Going back to the example of the Samsung S10, we can see that a rating of IP68 is about as high as we’re able to get given the present classification system. When you look at a total addressable market for waterproofing electronics, this extends well beyond handheld consumer devices.
Additional Use Cases for Waterproofing
Think about outdoor security cameras as an example. A French company called Netatmo makes smart outdoor cameras that need protection from rain, snow, salt fog, and more. Traditional coatings posed a problem because they prevented thermal dissipation. A micron-thin coating of HZO’s natural polymer, Parylene, proved to be the perfect solution to the problem. Any electronic product produced that might be exposed to the elements ought to have the maximum IP rating as a common feature.

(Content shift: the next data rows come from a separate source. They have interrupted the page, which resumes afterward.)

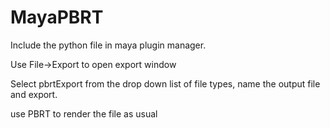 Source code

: MayaPBRT
========

Include the python file in maya plugin manager.

Use File->Export to open export window

Select pbrtExport from the drop down list of file types, name the output file and export.

use PBRT to render the file as usual
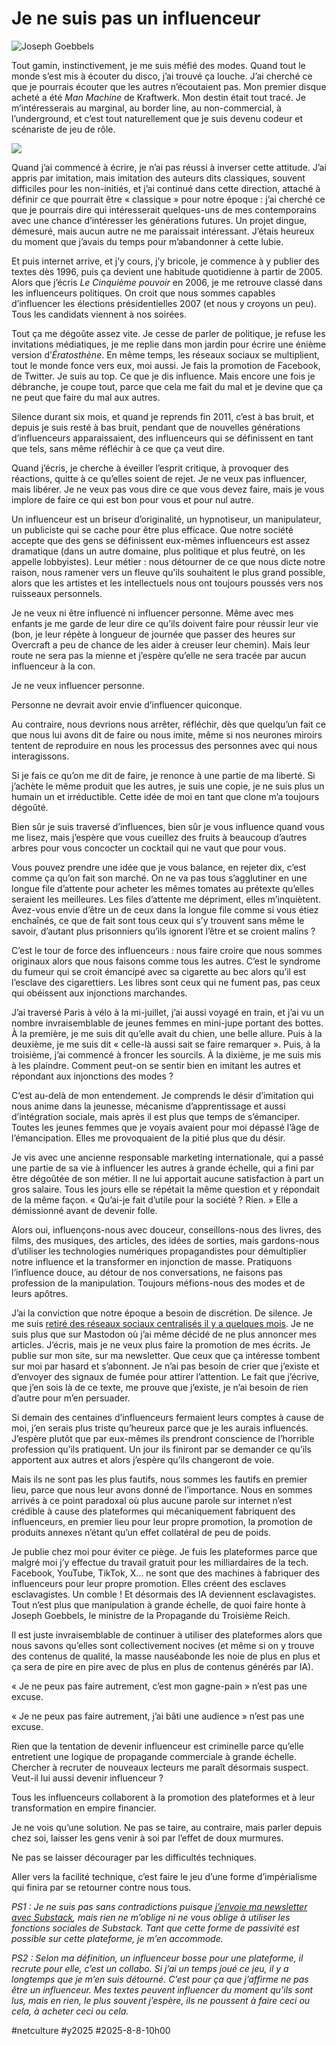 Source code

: # Je ne suis pas un influenceur

![Joseph Goebbels](_i/Goebbels.jpg)

Tout gamin, instinctivement, je me suis méfié des modes. Quand tout le monde s’est mis à écouter du disco, j’ai trouvé ça louche. J’ai cherché ce que je pourrais écouter que les autres n’écoutaient pas. Mon premier disque acheté a été *Man Machine* de Kraftwerk. Mon destin était tout tracé. Je m’intéresserais au marginal, au border line, au non-commercial, à l’underground, et c’est tout naturellement que je suis devenu codeur et scénariste de jeu de rôle.

![](_i/man-machine.webp)

Quand j’ai commencé à écrire, je n’ai pas réussi à inverser cette attitude. J’ai appris par imitation, mais imitation des auteurs dits classiques, souvent difficiles pour les non-initiés, et j’ai continué dans cette direction, attaché à définir ce que pourrait être « classique » pour notre époque : j’ai cherché ce que je pourrais dire qui intéresserait quelques-uns de mes contemporains avec une chance d’intéresser les générations futures. Un projet dingue, démesuré, mais aucun autre ne me paraissait intéressant. J’étais heureux du moment que j’avais du temps pour m’abandonner à cette lubie.

Et puis internet arrive, et j’y cours, j’y bricole, je commence à y publier des textes dès 1996, puis ça devient une habitude quotidienne à partir de 2005. Alors que j’écris *Le Cinquième pouvoir* en 2006, je me retrouve classé dans les influenceurs politiques. On croit que nous sommes capables d’influencer les élections présidentielles 2007 (et nous y croyons un peu). Tous les candidats viennent à nos soirées.

Tout ça me dégoûte assez vite. Je cesse de parler de politique, je refuse les invitations médiatiques, je me replie dans mon jardin pour écrire une énième version d’*Ératosthène*. En même temps, les réseaux sociaux se multiplient, tout le monde fonce vers eux, moi aussi. Je fais la promotion de Facebook, de Twitter. Je suis au top. Ce que je dis influence. Mais encore une fois je débranche, je coupe tout, parce que cela me fait du mal et je devine que ça ne peut que faire du mal aux autres.

Silence durant six mois, et quand je reprends fin 2011, c’est à bas bruit, et depuis je suis resté à bas bruit, pendant que de nouvelles générations d’influenceurs apparaissaient, des influenceurs qui se définissent en tant que tels, sans même réfléchir à ce que ça veut dire.

Quand j’écris, je cherche à éveiller l’esprit critique, à provoquer des réactions, quitte à ce qu’elles soient de rejet. Je ne veux pas influencer, mais libérer. Je ne veux pas vous dire ce que vous devez faire, mais je vous implore de faire ce qui est bon pour vous et pour nul autre.

Un influenceur est un briseur d’originalité, un hypnotiseur, un manipulateur, un publiciste qui se cache pour être plus efficace. Que notre société accepte que des gens se définissent eux-mêmes influenceurs est assez dramatique (dans un autre domaine, plus politique et plus feutré, on les appelle lobbyistes). Leur métier : nous détourner de ce que nous dicte notre raison, nous ramener vers un fleuve qu’ils souhaitent le plus grand possible, alors que les artistes et les intellectuels nous ont toujours poussés vers nos ruisseaux personnels.

Je ne veux ni être influencé ni influencer personne. Même avec mes enfants je me garde de leur dire ce qu’ils doivent faire pour réussir leur vie (bon, je leur répète à longueur de journée que passer des heures sur Overcraft a peu de chance de les aider à creuser leur chemin). Mais leur route ne sera pas la mienne et j’espère qu’elle ne sera tracée par aucun influenceur à la con.

Je ne veux influencer personne.

Personne ne devrait avoir envie d’influencer quiconque.

Au contraire, nous devrions nous arrêter, réfléchir, dès que quelqu’un fait ce que nous lui avons dit de faire ou nous imite, même si nos neurones miroirs tentent de reproduire en nous les processus des personnes avec qui nous interagissons.

Si je fais ce qu’on me dit de faire, je renonce à une partie de ma liberté. Si j’achète le même produit que les autres, je suis une copie, je ne suis plus un humain un et irréductible. Cette idée de moi en tant que clone m’a toujours dégoûté.

Bien sûr je suis traversé d’influences, bien sûr je vous influence quand vous me lisez, mais j’espère que vous cueillez des fruits à beaucoup d’autres arbres pour vous concocter un cocktail qui ne vaut que pour vous.

Vous pouvez prendre une idée que je vous balance, en rejeter dix, c’est comme ça qu’on fait son marché. On ne va pas tous s’agglutiner en une longue file d’attente pour acheter les mêmes tomates au prétexte qu’elles seraient les meilleures. Les files d’attente me dépriment, elles m’inquiètent. Avez-vous envie d’être un de ceux dans la longue file comme si vous étiez enchaînés, ce que de fait sont tous ceux qui s’y trouvent sans même le savoir, d’autant plus prisonniers qu’ils ignorent l’être et se croient malins ?

C’est le tour de force des influenceurs : nous faire croire que nous sommes originaux alors que nous faisons comme tous les autres. C’est le syndrome du fumeur qui se croit émancipé avec sa cigarette au bec alors qu’il est l’esclave des cigarettiers. Les libres sont ceux qui ne fument pas, pas ceux qui obéissent aux injonctions marchandes.

J’ai traversé Paris à vélo à la mi-juillet, j’ai aussi voyagé en train, et j’ai vu un nombre invraisemblable de jeunes femmes en mini-jupe portant des bottes. À la première, je me suis dit qu’elle avait du chien, une belle allure. Puis à la deuxième, je me suis dit « celle-là aussi sait se faire remarquer ». Puis, à la troisième, j’ai commencé à froncer les sourcils. À la dixième, je me suis mis à les plaindre. Comment peut-on se sentir bien en imitant les autres et répondant aux injonctions des modes ?

C’est au-delà de mon entendement. Je comprends le désir d’imitation qui nous anime dans la jeunesse, mécanisme d’apprentissage et aussi d’intégration sociale, mais après il est plus que temps de s’émanciper. Toutes les jeunes femmes que je voyais avaient pour moi dépassé l’âge de l’émancipation. Elles me provoquaient de la pitié plus que du désir. 

Je vis avec une ancienne responsable marketing internationale, qui a passé une partie de sa vie à influencer les autres à grande échelle, qui a fini par être dégoûtée de son métier. Il ne lui apportait aucune satisfaction à part un gros salaire. Tous les jours elle se répétait la même question et y répondait de la même façon. « Qu’ai-je fait d’utile pour la société ? Rien. » Elle a démissionné avant de devenir folle.

Alors oui, influençons-nous avec douceur, conseillons-nous des livres, des films, des musiques, des articles, des idées de sorties, mais gardons-nous d’utiliser les technologies numériques propagandistes pour démultiplier notre influence et la transformer en injonction de masse. Pratiquons l’influence douce, au détour de nos conversations, ne faisons pas profession de la manipulation. Toujours méfions-nous des modes et de leurs apôtres.

J’ai la conviction que notre époque a besoin de discrétion. De silence. Je me suis [retiré des réseaux sociaux centralisés il y a quelques mois](https://tcrouzet.com/2025/03/19/quitter-facebook/). Je ne suis plus que sur Mastodon où j’ai même décidé de ne plus annoncer mes articles. J’écris, mais je ne veux plus faire la promotion de mes écrits. Je publie sur mon site, sur ma newsletter. Que ceux que ça intéresse tombent sur moi par hasard et s’abonnent. Je n’ai pas besoin de crier que j’existe et d’envoyer des signaux de fumée pour attirer l’attention. Le fait que j’écrive, que j’en sois là de ce texte, me prouve que j’existe, je n’ai besoin de rien d’autre pour m’en persuader.

Si demain des centaines d’influenceurs fermaient leurs comptes à cause de moi, j’en serais plus triste qu’heureux parce que je les aurais influencés. J’espère plutôt que par eux-mêmes ils prendront conscience de l’horrible profession qu’ils pratiquent. Un jour ils finiront par se demander ce qu’ils apportent aux autres et alors j’espère qu’ils changeront de voie.

Mais ils ne sont pas les plus fautifs, nous sommes les fautifs en premier lieu, parce que nous leur avons donné de l’importance. Nous en sommes arrivés à ce point paradoxal où plus aucune parole sur internet n’est crédible à cause des plateformes qui mécaniquement fabriquent des influenceurs, en premier lieu pour leur propre promotion, la promotion de produits annexes n’étant qu’un effet collatéral de peu de poids.

Je publie chez moi pour éviter ce piège. Je fuis les plateformes parce que malgré moi j’y effectue du travail gratuit pour les milliardaires de la tech. Facebook, YouTube, TikTok, X… ne sont que des machines à fabriquer des influenceurs pour leur propre promotion. Elles créent des esclaves esclavagistes. Un comble ! Et désormais des IA deviennent esclavagistes. Tout n’est plus que manipulation à grande échelle, de quoi faire honte à Joseph Goebbels, le ministre de la Propagande du Troisième Reich.

Il est juste invraisemblable de continuer à utiliser des plateformes alors que nous savons qu’elles sont collectivement nocives (et même si on y trouve des contenus de qualité, la masse nauséabonde les noie de plus en plus et ça sera de pire en pire avec de plus en plus de contenus générés par IA).

« Je ne peux pas faire autrement, c’est mon gagne-pain » n’est pas une excuse.

« Je ne peux pas faire autrement, j’ai bâti une audience » n’est pas une excuse.

Rien que la tentation de devenir influenceur est criminelle parce qu’elle entretient une logique de propagande commerciale à grande échelle. Chercher à recruter de nouveaux lecteurs me paraît désormais suspect. Veut-il lui aussi devenir influenceur ?

Tous les influenceurs collaborent à la promotion des plateformes et à leur transformation en empire financier.

Je ne vois qu’une solution. Ne pas se taire, au contraire, mais parler depuis chez soi, laisser les gens venir à soi par l’effet de doux murmures.

Ne pas se laisser décourager par les difficultés techniques.

Aller vers la facilité technique, c’est faire le jeu d’une forme d’impérialisme qui finira par se retourner contre nous tous.

*PS1 : Je ne suis pas sans contradictions puisque [j’envoie ma newsletter avec Substack](https://tcrouzet.substack.com/), mais rien ne m’oblige ni ne vous oblige à utiliser les fonctions sociales de Substack. Tant que cette forme de passivité est possible sur cette plateforme, je m’en accommode.*

*PS2 : Selon ma définition, un influenceur bosse pour une plateforme, il recrute pour elle, c’est un collabo. Si j’ai un temps joué ce jeu, il y a longtemps que je m’en suis détourné. C’est pour ça que j’affirme ne pas être un influenceur. Mes textes peuvent influencer du moment qu’ils sont lus, mais en rien, le plus souvent j’espère, ils ne poussent à faire ceci ou cela, à acheter ceci ou cela.*

#netculture #y2025 #2025-8-8-10h00
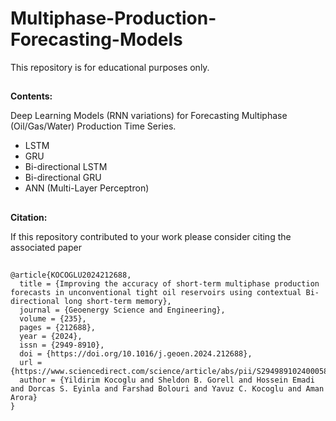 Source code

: # Multiphase-Production-Forecasting-Models

This repository is for educational purposes only. 

##
**Contents:** 

Deep Learning Models (RNN variations) for Forecasting Multiphase (Oil/Gas/Water) Production Time Series.
- LSTM
- GRU
- Bi-directional LSTM
- Bi-directional GRU
- ANN (Multi-Layer Perceptron)

##
**Citation:**

If this repository contributed to your work please consider citing the associated paper

##
    
    @article{KOCOGLU2024212688,
      title = {Improving the accuracy of short-term multiphase production forecasts in unconventional tight oil reservoirs using contextual Bi-directional long short-term memory},
      journal = {Geoenergy Science and Engineering},
      volume = {235},
      pages = {212688},
      year = {2024},
      issn = {2949-8910},
      doi = {https://doi.org/10.1016/j.geoen.2024.212688},
      url = {https://www.sciencedirect.com/science/article/abs/pii/S2949891024000587},
      author = {Yildirim Kocoglu and Sheldon B. Gorell and Hossein Emadi and Dorcas S. Eyinla and Farshad Bolouri and Yavuz C. Kocoglu and Aman Arora}    
    }
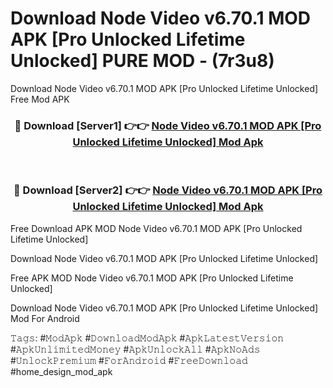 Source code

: # Download Node Video v6.70.1 MOD APK [Pro Unlocked Lifetime Unlocked] PURE MOD - (7r3u8)
Download Node Video v6.70.1 MOD APK [Pro Unlocked Lifetime Unlocked] Free Mod APK

<div align="center">
<h3>🔴 Download [Server1] 👉👉 <a href="https://apk-comot.site?title=Node_Video_v6.70.1_MOD_APK_[Pro_Unlocked_Lifetime_Unlocked]">Node Video v6.70.1 MOD APK [Pro Unlocked Lifetime Unlocked] Mod Apk</a></h3><br>

<h3>🔴 Download [Server2] 👉👉 <a href="https://apk-comot.site?title=Node_Video_v6.70.1_MOD_APK_[Pro_Unlocked_Lifetime_Unlocked]">Node Video v6.70.1 MOD APK [Pro Unlocked Lifetime Unlocked] Mod Apk</a></h3>
</div>


Free Download APK MOD Node Video v6.70.1 MOD APK [Pro Unlocked Lifetime Unlocked]

Download Node Video v6.70.1 MOD APK [Pro Unlocked Lifetime Unlocked] 

Free APK MOD Node Video v6.70.1 MOD APK [Pro Unlocked Lifetime Unlocked] 

Download Node Video v6.70.1 MOD APK [Pro Unlocked Lifetime Unlocked] Mod For Android

𝚃𝚊𝚐𝚜: #𝙼𝚘𝚍𝙰𝚙𝚔 #𝙳𝚘𝚠𝚗𝚕𝚘𝚊𝚍𝙼𝚘𝚍𝙰𝚙𝚔 #𝙰𝚙𝚔𝙻𝚊𝚝𝚎𝚜𝚝𝚅𝚎𝚛𝚜𝚒𝚘𝚗 #𝙰𝚙𝚔𝚄𝚗𝚕𝚒𝚖𝚒𝚝𝚎𝚍𝙼𝚘𝚗𝚎𝚢 #𝙰𝚙𝚔𝚄𝚗𝚕𝚘𝚌𝚔𝙰𝚕𝚕 #𝙰𝚙𝚔𝙽𝚘𝙰𝚍𝚜 #𝚄𝚗𝚕𝚘𝚌𝚔𝙿𝚛𝚎𝚖𝚒𝚞𝚖 #𝙵𝚘𝚛𝙰𝚗𝚍𝚛𝚘𝚒𝚍 #𝙵𝚛𝚎𝚎𝙳𝚘𝚠𝚗𝚕𝚘𝚊𝚍 #home_design_mod_apk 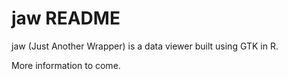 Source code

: # jaw README

jaw (Just Another Wrapper) is a data viewer built using GTK in R.

More information to come.
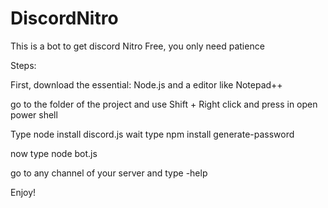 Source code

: # DiscordNitro
This is a bot to get discord Nitro Free, you only need patience

Steps:

First, download the essential:
Node.js and a editor like Notepad++

go to the folder of the project and use Shift + Right click and press in open power shell

Type node install discord.js
wait
type npm install generate-password

now type node bot.js

go to any channel of your server and type -help

Enjoy!
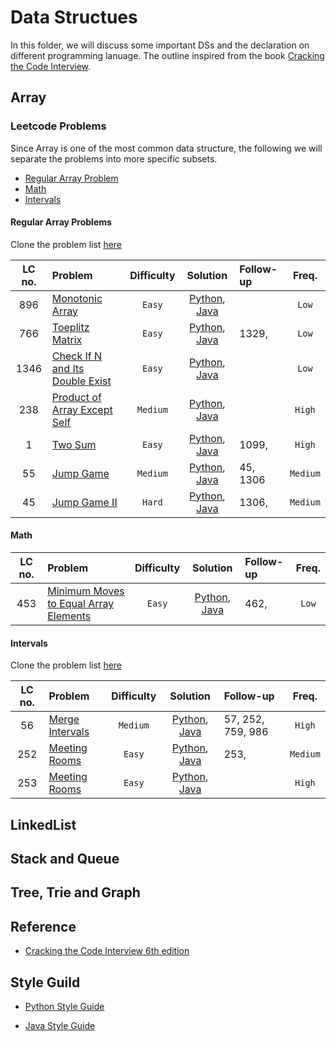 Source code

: # Data Structues

In this folder, we will discuss some important DSs and the declaration on different programming lanuage. The outline inspired from the book [Cracking the Code Interview](http://www.crackingthecodinginterview.com).

## Array

### Leetcode Problems

Since Array is one of the most common data structure, the following we will separate the problems into more specific subsets.

- [Regular Array Problem](#regular-array-problems)
- [Math](#math)
- [Intervals](#intervals)

#### Regular Array Problems

Clone the problem list [here](https://leetcode.com/list/x8iyupb5)

| LC no. | Problem                                                                                           | Difficulty |                                     Solution                                     | Follow-up |  Freq.   |
| :----: | :------------------------------------------------------------------------------------------------ | :--------: | :------------------------------------------------------------------------------: | :-------- | :------: |
|  896   | [Monotonic Array](https://leetcode.com/problems/monotonic-array/)                                 |   `Easy`   |    [Python](./python/monotonic_array.py), [Java](./java/MonotonicArray.java)     |           |  `Low`   |
|  766   | [Toeplitz Matrix](https://leetcode.com/problems/toeplitz-matrix/)                                 |   `Easy`   |    [Python](./python/toeplitz_matrix.py), [Java](./java/ToeplitzMatrix.java)     | 1329,     |  `Low`   |
|  1346  | [Check If N and Its Double Exist](https://leetcode.com/problems/check-if-n-and-its-double-exist/) |   `Easy`   |       [Python](./python/check_double.py), [Java](./java/CheckDouble.java)        |           |  `Low`   |
|  238   | [Product of Array Except Self](https://leetcode.com/problems/product-of-array-except-self/)       |  `Medium`  | [Python](./python/prodcut_except_self.py), [Java](./java/ProductExceptSelf.java) |           |  `High`  |
|   1    | [Two Sum](https://leetcode.com/problems/two-sum/)                                                 |   `Easy`   |            [Python](./python/two_sum.py), [Java](./java/TwoSum.java)             | 1099,     |  `High`  |
|   55   | [Jump Game](https://leetcode.com/problems/jump-game/)                                             |  `Medium`  |          [Python](./python/jump_game.py), [Java](./java/JumpGame.java)           | 45, 1306  | `Medium` |
|   45   | [Jump Game II](https://leetcode.com/problems/jump-game-ii/)                                       |   `Hard`   |        [Python](./python/jump_game_ii.py), [Java](./java/JumpGameII.java)        | 1306,     | `Medium` |

#### Math

| LC no. | Problem                                                                                                       | Difficulty |                                      Solution                                       | Follow-up | Freq. |
| :----: | :------------------------------------------------------------------------------------------------------------ | :--------: | :---------------------------------------------------------------------------------: | :-------- | :---: |
|  453   | [Minimum Moves to Equal Array Elements](https://leetcode.com/problems/minimum-moves-to-equal-array-elements/) |   `Easy`   | [Python](./python/min_moves_equal_array.py), [Java](./java/MinMovesEqualArray.java) | 462,      | `Low` |

#### Intervals

Clone the problem list [here](https://leetcode.com/list/x8xudi6d)

| LC no. | Problem                                                           | Difficulty |                                 Solution                                  | Follow-up         |  Freq.   |
| :----: | :---------------------------------------------------------------- | :--------: | :-----------------------------------------------------------------------: | :---------------- | :------: |
|   56   | [Merge Intervals](https://leetcode.com/problems/merge-intervals/) |  `Medium`  | [Python](./python/merge_intervals.py), [Java](./java/MergeIntervals.java) | 57, 252, 759, 986 |  `High`  |
|  252   | [Meeting Rooms](https://leetcode.com/problems/meeting-rooms/)     |   `Easy`   |   [Python](./python/meeting_room.py), [Java](./java/MeetingRooms.java)    | 253,              | `Medium` |
|  253   | [Meeting Rooms](https://leetcode.com/problems/meeting-rooms-ii/)  |   `Easy`   | [Python](./python/meeting_room_ii.py), [Java](./java/MeetingRoomsII.java) |                   |  `High`  |

## LinkedList

## Stack and Queue

## Tree, Trie and Graph

## Reference

- [Cracking the Code Interview 6th edition](http://www.crackingthecodinginterview.com)

## Style Guild

- [Python Style Guide](http://google.github.io/styleguide/pyguide.html)

- [Java Style Guide](https://github.com/twitter-archive/commons/blob/master/src/java/com/twitter/common/styleguide.md#documentation)
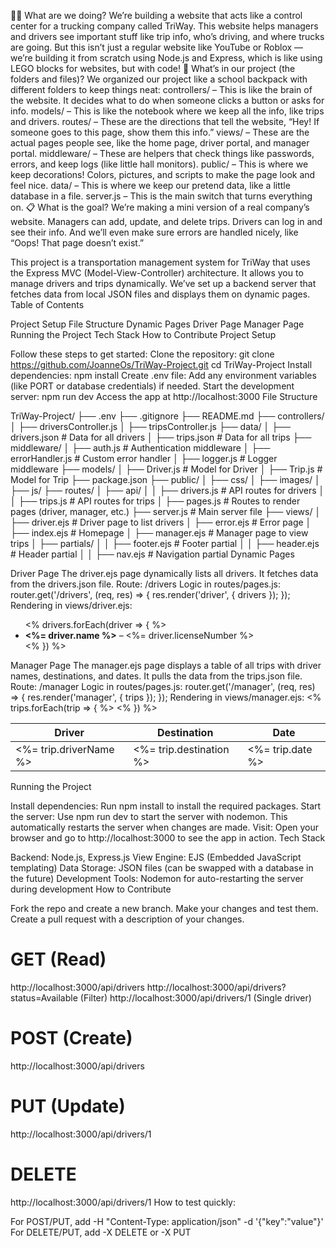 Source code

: 👩‍💻 What are we doing?
We’re building a website that acts like a control center for a trucking company called TriWay. This website helps managers and drivers see important stuff like trip info, who’s driving, and where trucks are going.
But this isn’t just a regular website like YouTube or Roblox — we’re building it from scratch using Node.js and Express, which is like using LEGO blocks for websites, but with code!
🧱 What’s in our project (the folders and files)?
We organized our project like a school backpack with different folders to keep things neat:
controllers/ – This is like the brain of the website. It decides what to do when someone clicks a button or asks for info.
models/ – This is like the notebook where we keep all the info, like trips and drivers.
routes/ – These are the directions that tell the website, “Hey! If someone goes to this page, show them this info.”
views/ – These are the actual pages people see, like the home page, driver portal, and manager portal.
middleware/ – These are helpers that check things like passwords, errors, and keep logs (like little hall monitors).
public/ – This is where we keep decorations! Colors, pictures, and scripts to make the page look and feel nice.
data/ – This is where we keep our pretend data, like a little database in a file.
server.js – This is the main switch that turns everything on.
📋 What is the goal?
We’re making a mini version of a real company’s website. Managers can add, update, and delete trips. Drivers can log in and see their info. And we’ll even make sure errors are handled nicely, like “Oops! That page doesn’t exist.”

This project is a transportation management system for TriWay that uses the Express MVC (Model-View-Controller) architecture. It allows you to manage drivers and trips dynamically. We’ve set up a backend server that fetches data from local JSON files and displays them on dynamic pages.
Table of Contents

Project Setup
File Structure
Dynamic Pages
Driver Page
Manager Page
Running the Project
Tech Stack
How to Contribute
Project Setup

Follow these steps to get started:
Clone the repository:
git clone https://github.com/JoanneOs/TriWay-Project.git
cd TriWay-Project
Install dependencies:
npm install
Create .env file: Add any environment variables (like PORT or database credentials) if needed.
Start the development server:
npm run dev
Access the app at http://localhost:3000
File Structure

TriWay-Project/
├── .env
├── .gitignore
├── README.md
├── controllers/
│   ├── driversController.js
│   ├── tripsController.js
├── data/
│   ├── drivers.json      # Data for all drivers
│   ├── trips.json        # Data for all trips
├── middleware/
│   ├── auth.js           # Authentication middleware
│   ├── errorHandler.js   # Custom error handler
│   ├── logger.js         # Logger middleware
├── models/
│   ├── Driver.js         # Model for Driver
│   ├── Trip.js           # Model for Trip
├── package.json
├── public/
│   ├── css/
│   ├── images/
│   ├── js/
├── routes/
│   ├── api/
│   │   ├── drivers.js    # API routes for drivers
│   │   ├── trips.js      # API routes for trips
│   ├── pages.js          # Routes to render pages (driver, manager, etc.)
├── server.js             # Main server file
├── views/
│   ├── driver.ejs        # Driver page to list drivers
│   ├── error.ejs         # Error page
│   ├── index.ejs         # Homepage
│   ├── manager.ejs       # Manager page to view trips
│   ├── partials/
│   │   ├── footer.ejs    # Footer partial
│   │   ├── header.ejs    # Header partial
│   │   ├── nav.ejs       # Navigation partial
Dynamic Pages

Driver Page
The driver.ejs page dynamically lists all drivers. It fetches data from the drivers.json file.
Route: /drivers
Logic in routes/pages.js:
router.get('/drivers', (req, res) => {
  res.render('driver', { drivers });
});
Rendering in views/driver.ejs:
<ul>
  <% drivers.forEach(driver => { %>
    <li>
      <strong><%= driver.name %></strong> – <%= driver.licenseNumber %>
    </li>
  <% }) %>
</ul>
Manager Page
The manager.ejs page displays a table of all trips with driver names, destinations, and dates. It pulls the data from the trips.json file.
Route: /manager
Logic in routes/pages.js:
router.get('/manager', (req, res) => {
  res.render('manager', { trips });
});
Rendering in views/manager.ejs:
<table>
  <thead>
    <tr>
      <th>Driver</th>
      <th>Destination</th>
      <th>Date</th>
    </tr>
  </thead>
  <tbody>
    <% trips.forEach(trip => { %>
      <tr>
        <td><%= trip.driverName %></td>
        <td><%= trip.destination %></td>
        <td><%= trip.date %></td>
      </tr>
    <% }) %>
  </tbody>
</table>
Running the Project

Install dependencies: Run npm install to install the required packages.
Start the server: Use npm run dev to start the server with nodemon. This automatically restarts the server when changes are made.
Visit: Open your browser and go to http://localhost:3000 to see the app in action.
Tech Stack

Backend: Node.js, Express.js
View Engine: EJS (Embedded JavaScript templating)
Data Storage: JSON files (can be swapped with a database in the future)
Development Tools: Nodemon for auto-restarting the server during development
How to Contribute

Fork the repo and create a new branch.
Make your changes and test them.
Create a pull request with a description of your changes.

# GET (Read)
http://localhost:3000/api/drivers
http://localhost:3000/api/drivers?status=Available  (Filter)
http://localhost:3000/api/drivers/1                 (Single driver)

# POST (Create)
http://localhost:3000/api/drivers

# PUT (Update)
http://localhost:3000/api/drivers/1

# DELETE
http://localhost:3000/api/drivers/1
How to test quickly:

For POST/PUT, add -H "Content-Type: application/json" -d '{"key":"value"}'
For DELETE/PUT, add -X DELETE or -X PUT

Other companies using HZO technology include LifeBeacon which provides a medical tracking device for the elderly which is meant to be worn at all times, even while showering. Also using HZO to waterproof their devices is a company called LocationNow which provides GPS locations for the elderly and dementia patients through smartwatches which need to be capable of handling exposure to water. Another company called Rakuten produces e-readers and wanted to create one that was not only slim but entirely waterproof. Due to the device’s slimmer profile, legacy protection like gaskets, plugs, and mechanical seals weren’t an option. That’s where they turned to HZO for a solution.
The resulting Aurora One remains one of the slimmest e-readers on the market while having an IPX8 waterproof rating. (Note that the “X” in this rating simply stands for whatever the solids rating ends up being for the device.) There are numerous case studies on the HZO website, but it’s pretty easy to think of dozens of applications for this sort of technology.
Late last year, HZO acquired a London-based firm called Semblant which was “a leader in delivering plasma-based waterproofing processes.” This will allow them to expand their solutions portfolio for an even broader number of use cases. Soon, we should expect to see all electronic devices being sold offer IP68 ratings. In an age where we’re creating synthetic life, we shouldn’t have to walk on eggshells whenever we’re around water with our electronic devices. Think about how many times you’ve ruined a laptop because you spilled your beer or wine over the keyboard. (Not a raging alcoholic? Just substitute beer or wine with your non-alcoholic drink of choice.) HZO’s latest round of funding gives them plenty of capital to continue expanding and perhaps we’ll see some more consolidation in this space.